* [Exercise]:
Reproduce every line in the material below that holds "Framework".

══════════════════════════════

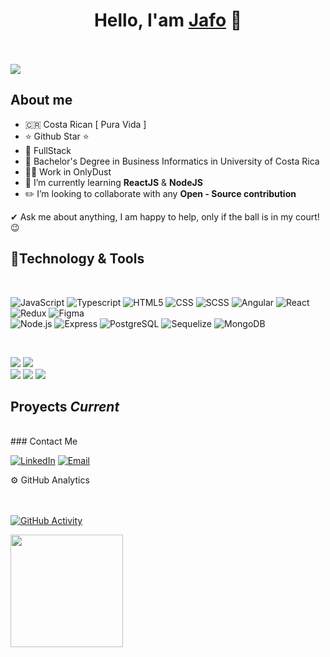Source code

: <div align="center">
<h1 align="center">Hello, I'am <a href="www.linkedin.com/in/jafeth-arias-hernández-b39b271b5">Jafo</a> 👋</h1><br>
</div>
<br>
<img src="https://imgur.com/YMWgkXZ.png">  

## About me
- 🇨🇷  Costa Rican [ Pura Vida ]
- ⭐ Github Star ⭐ 
- 📲 FullStack
- 📗 Bachelor's Degree in Business Informatics in University of Costa Rica
- 🧑‍🏫 Work in OnlyDust
- 🎥 I’m currently learning **ReactJS** & **NodeJS**<br>
- ✏️ I’m looking to collaborate with any **Open - Source contribution**<br>

✔ Ask me about anything, I am happy to help, only if the ball is in my court!😉<br>

## 🔧Technology & Tools
<br>

  ![JavaScript](https://img.shields.io/badge/-JavaScript-333333?style=flat&logo=javascript)
  ![Typescript](https://img.shields.io/badge/-Typescript-333333?style=flat&logo=typescript)
  ![HTML5](https://img.shields.io/badge/-HTML5-333333?style=flat&logo=HTML5)
  ![CSS](https://img.shields.io/badge/-CSS-333333?style=flat&logo=CSS3&logoColor=1572B6)
  ![SCSS](https://img.shields.io/badge/-SCSS-333333?style=flat&logo=SASS&logoColor=CE6B9E)
  ![Angular](https://img.shields.io/badge/-Angular-333333?style=flat&logo=angular)
  ![React](https://img.shields.io/badge/-React-333333?style=flat&logo=react)
  ![Redux](https://img.shields.io/badge/-Redux-333333?style=flat&logo=redux)
  ![Figma](https://img.shields.io/badge/-Figma-333333?style=flat&logo=figma)
  <br/>
  ![Node.js](https://img.shields.io/badge/-Node.js-333333?style=flat&logo=node.js)
  ![Express](https://img.shields.io/badge/-Express-333333?style=flat&logo=express)
  ![PostgreSQL](https://img.shields.io/badge/-PostgreSQL-333333?style=flat&logo=postgresql)
  ![Sequelize](https://img.shields.io/badge/-Sequelize-333333?style=flat&logo=sequelize)
  ![MongoDB](https://img.shields.io/badge/-MongoDB-333333?style=flat&logo=MongoDB)

<br>

![](https://img.shields.io/badge/Framework-TailwindCSS-informational?style=flat&logo=tailwindCSS&logoColor=white&color=cc338b)
![](https://img.shields.io/badge/Framework-Bootstrap5-informational?style=flat&logo=bootstrap&logoColor=white&color=6aa6f8)
<br>
![](https://img.shields.io/badge/Tools-Github-informational?style=flat&logo=github&logoColor=white&color=6aa6f8)
![](https://img.shields.io/badge/Tools-Git-informational?style=flat&logo=git&logoColor=white&color=cc338b)
![](https://img.shields.io/badge/Tools-NPM-informational?style=flat&logo=npm&logoColor=white&color=6aa6f8)

## Proyects *Current*
<br>
### Contact Me
<br>

<a href="https://www.linkedin.com/in/jafeth-arias-hern%C3%A1ndez-b39b271b5/"><img alt="LinkedIn" src="https://img.shields.io/badge/LinkedIn-JafethArias-blue?style=flat-square&logo=linkedin"></a>
<a href="ariasjafeth149@gmail.com"><img alt="Email" src="https://img.shields.io/badge/Gmail-ariasjafeth149@gmail.com-blue?style=flat-square&logo=gmail"></a>  

⚙️ GitHub Analytics
<br>
<br> <br>
<p align="center">
<a href="https://github.com/JafethAriasH">
  
  ![GitHub Activity](https://github-readme-stats.vercel.app/api?username=JafethAriasH&show_icons=true)
  
  <img height="180em" src="https://github-readme-stats-eight-theta.vercel.app/api/top-langs/?username=JafethAriasH&layout=compact&langs_count=8&theme=algolia"/>
</a>
</p>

══════════════════════════════

* [Response for this exercise]:
![](https://img.shields.io/badge/Framework-TailwindCSS-informational?style=flat&logo=tailwindCSS&logoColor=white&color=cc338b)
![](https://img.shields.io/badge/Framework-Bootstrap5-informational?style=flat&logo=bootstrap&logoColor=white&color=6aa6f8)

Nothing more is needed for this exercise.